Molte sono le storie ed i nomi che accompagnano questa icona dall’incerta origine e rappresentazione.

Da alcuni esami storici, però, sembra ormai certo, quantomeno, che la raffigurazione è quella della “Vergine Orante”.

Il modello dell’Orante con le mani alzate è una delle più antiche rappresentazioni cristiane conosciute e se ne ha testimonianza certa già a partire dal IV secolo.

Le braccia della Vergine sono rivolte verso il cielo, i palmi delle mani rivolti verso l’alto esprimono pienamente l’attesa del Dono da parte di Dio, di cui Maria è ben cosciente.

A Barletta la “Madonnina” di circa 50 centimetri di altezza rievoca però varie leggende che hanno affibbiato alla Vergine altrettanti nomi.

Comunemente la città la epiteta semplicemente “Madonna sotto il Campanile” grazie alla sua particolare collocazione che non può trarre in inganno nemmeno i turisti che per la prima volta visitano Barletta e le sue meraviglie.

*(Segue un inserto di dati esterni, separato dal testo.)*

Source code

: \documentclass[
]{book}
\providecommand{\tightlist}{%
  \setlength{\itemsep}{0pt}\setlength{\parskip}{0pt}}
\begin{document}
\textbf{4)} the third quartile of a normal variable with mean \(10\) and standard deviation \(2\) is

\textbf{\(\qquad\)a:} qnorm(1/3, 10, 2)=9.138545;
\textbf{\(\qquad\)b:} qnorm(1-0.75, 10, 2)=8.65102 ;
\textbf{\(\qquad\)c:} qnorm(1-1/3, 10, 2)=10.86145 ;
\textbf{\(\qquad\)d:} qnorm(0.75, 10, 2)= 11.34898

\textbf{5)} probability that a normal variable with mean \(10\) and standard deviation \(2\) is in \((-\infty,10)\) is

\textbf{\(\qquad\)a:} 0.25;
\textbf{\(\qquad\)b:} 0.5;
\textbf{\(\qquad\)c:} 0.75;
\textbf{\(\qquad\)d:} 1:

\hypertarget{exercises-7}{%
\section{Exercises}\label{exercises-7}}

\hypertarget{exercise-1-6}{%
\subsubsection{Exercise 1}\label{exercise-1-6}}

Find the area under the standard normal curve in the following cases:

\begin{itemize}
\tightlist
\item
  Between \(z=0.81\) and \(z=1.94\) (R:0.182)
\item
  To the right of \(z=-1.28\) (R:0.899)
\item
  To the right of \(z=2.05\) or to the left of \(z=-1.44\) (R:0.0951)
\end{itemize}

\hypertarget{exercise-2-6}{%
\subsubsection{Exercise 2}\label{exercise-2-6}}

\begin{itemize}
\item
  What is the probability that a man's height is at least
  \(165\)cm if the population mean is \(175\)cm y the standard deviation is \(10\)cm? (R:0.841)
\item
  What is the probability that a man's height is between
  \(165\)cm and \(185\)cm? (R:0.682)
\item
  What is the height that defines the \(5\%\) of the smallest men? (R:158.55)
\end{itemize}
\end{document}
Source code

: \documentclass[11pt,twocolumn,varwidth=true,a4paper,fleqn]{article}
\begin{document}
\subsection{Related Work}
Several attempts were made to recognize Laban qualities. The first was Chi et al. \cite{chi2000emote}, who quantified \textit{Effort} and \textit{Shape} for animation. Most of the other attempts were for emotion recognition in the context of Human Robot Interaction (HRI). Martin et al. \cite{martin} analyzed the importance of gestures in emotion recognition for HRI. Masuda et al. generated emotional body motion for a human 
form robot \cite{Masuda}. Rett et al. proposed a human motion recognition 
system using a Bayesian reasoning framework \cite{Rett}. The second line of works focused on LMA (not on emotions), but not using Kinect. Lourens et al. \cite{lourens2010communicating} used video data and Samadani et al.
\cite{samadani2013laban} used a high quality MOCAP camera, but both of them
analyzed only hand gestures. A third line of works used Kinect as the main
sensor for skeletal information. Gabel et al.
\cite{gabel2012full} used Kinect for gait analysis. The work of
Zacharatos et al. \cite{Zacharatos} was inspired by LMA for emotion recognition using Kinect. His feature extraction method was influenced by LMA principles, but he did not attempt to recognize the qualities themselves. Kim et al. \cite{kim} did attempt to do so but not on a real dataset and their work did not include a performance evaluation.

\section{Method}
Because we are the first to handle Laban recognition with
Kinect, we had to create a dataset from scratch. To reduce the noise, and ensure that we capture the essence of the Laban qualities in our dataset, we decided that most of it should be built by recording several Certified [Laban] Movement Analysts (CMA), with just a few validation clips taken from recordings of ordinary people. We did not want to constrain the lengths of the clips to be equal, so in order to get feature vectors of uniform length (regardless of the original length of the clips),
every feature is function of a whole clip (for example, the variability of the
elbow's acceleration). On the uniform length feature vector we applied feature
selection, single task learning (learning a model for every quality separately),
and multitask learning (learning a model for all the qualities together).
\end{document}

La “Tradizione Marinara” la considera la “Madunn d’ nan secc’ nind” (Madonna di non ne so niente). Nomea sicuramente derivante dal gesto tipico di chi, ingiustamente accusato di qualsiasi cosa, alza d’impulso le braccia quasi ad arrendersi dichiarando la propria estraneità ai fatti.

A Madunn dù scumbeid” (Madonna della Disperazione), invece, rappresenta il nome derivante da quella parte della cittadinanza che vede raffigurata una disperazione dell’immagine sacra dovuta all’alternarsi dei lavori e degli stili che hanno influenzato il modellamento della Cattedrale nonché lo spostamento della piccola statua da una parte all’altra della struttura.

Questi sono gli appellativi che riaffiorano nelle nostre menti ma non è da escludere che ne esistano anche altre custoditi più o meno gelosamente dai cittadini di Barletta. Racconti leggendari tramandati di generazione in generazione e che, come la tradizione vuole, prendono forma da un selezionato miscuglio di realtà e fantasia.

A prescindere dal nome che le si voglia attribuire, dall’origine che si possa supporre e dalla collocazione di sicura importanza è una delle attrattive più caratteristiche che la città di Barletta offre tra arte, storia ed un alone di leggendario mistero che può sicuramente stuzzicare la curiosità.